Appeal from the Circuit Court of Macon County; the Hon. James A. Hendrian, Judge, presiding.


Rehearing denied March 15, 1984.

A highway construction accident.

A products liability suit.

A jury verdict for the manufacturer.

We affirm.


In the fall of 1980, Rodney Auton was working on the Fitzgerald Road highway construction project in Decatur. He was assigned to shoot grade for the operator of the dirt scraper on the project. As a grade shooter, Auton used a hand level and a surveyor's stake to check the level of dirt in the area being scraped. Then he would indicate to the scraper operator the amount of dirt to be removed.

On the morning of October 13, Auton was shooting grade for Keith Spencer. Spencer had made several runs that morning and had backed up to make another when he noticed Auton's hand level in the bowl of the scraper. Spencer dismounted his machine and found Auton crushed to death under the rear tires.

Auton's wife, Judith, filed suit against John Deere — the manufacturer of the scraper — claiming that the machine was unreasonably dangerous. She alleged that it was not equipped with adequate rear view mirrors and that the design of the wiring leading to the backup warning signal was faulty. After a jury trial, judgment was entered on the jury's verdict in Deere's favor.

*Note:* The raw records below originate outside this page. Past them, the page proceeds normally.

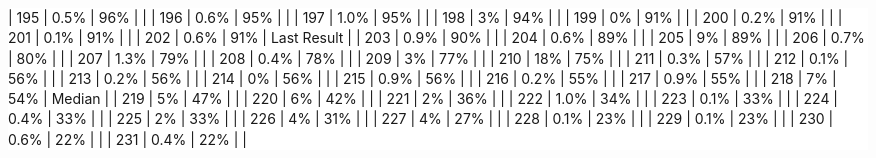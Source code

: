 | 195 | 0.5% | 96% |  |
| 196 | 0.6% | 95% |  |
| 197 | 1.0% | 95% |  |
| 198 | 3% | 94% |  |
| 199 | 0% | 91% |  |
| 200 | 0.2% | 91% |  |
| 201 | 0.1% | 91% |  |
| 202 | 0.6% | 91% | Last Result |
| 203 | 0.9% | 90% |  |
| 204 | 0.6% | 89% |  |
| 205 | 9% | 89% |  |
| 206 | 0.7% | 80% |  |
| 207 | 1.3% | 79% |  |
| 208 | 0.4% | 78% |  |
| 209 | 3% | 77% |  |
| 210 | 18% | 75% |  |
| 211 | 0.3% | 57% |  |
| 212 | 0.1% | 56% |  |
| 213 | 0.2% | 56% |  |
| 214 | 0% | 56% |  |
| 215 | 0.9% | 56% |  |
| 216 | 0.2% | 55% |  |
| 217 | 0.9% | 55% |  |
| 218 | 7% | 54% | Median |
| 219 | 5% | 47% |  |
| 220 | 6% | 42% |  |
| 221 | 2% | 36% |  |
| 222 | 1.0% | 34% |  |
| 223 | 0.1% | 33% |  |
| 224 | 0.4% | 33% |  |
| 225 | 2% | 33% |  |
| 226 | 4% | 31% |  |
| 227 | 4% | 27% |  |
| 228 | 0.1% | 23% |  |
| 229 | 0.1% | 23% |  |
| 230 | 0.6% | 22% |  |
| 231 | 0.4% | 22% |  |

On appeal, Judith raises several issues, the first few of which deal with the doctrine of assumption of risk.


The trial judge instructed the jury that if Deere proved that the decedent assumed the risk of working with the scraper, then Judith Auton was completely barred from obtaining any recovery from Deere. Auton argues that it was reversible error for the court to give the instruction because the Supreme Court of Illinois recently changed the rule that assumption of risk acts as a total bar to recovery. Although she is correct that the supreme court did recently change the rule, that change is not controlling in this case.

The rule in Illinois at the time of the trial was that if a defendant could prove his affirmative defense that the plaintiff assumed the risk, then the plaintiff was totally barred from seeking recovery for his damages. (See Williams v. Brown Manufacturing Co. (1970), 45 Ill.2d 418, 261 N.E.2d 305.) That rule was changed, however, in the recent case of Coney v. J.L.G. Industries, Inc. (1983), 97 Ill.2d 104, 119, 454 N.E.2d 197, 204, where the supreme court stated:

"[T]he defenses of misuse and assumption of the risk will no longer bar recovery. Instead, such misconduct will be compared in the apportionment of damages. Specifically, we hold: Once defendant's liability is established, and where both the defective product and plaintiff's misconduct contribute to cause the damages, the comparative fault principle will operate to reduce plaintiff's recovery by that amount which the trier of fact finds him at fault."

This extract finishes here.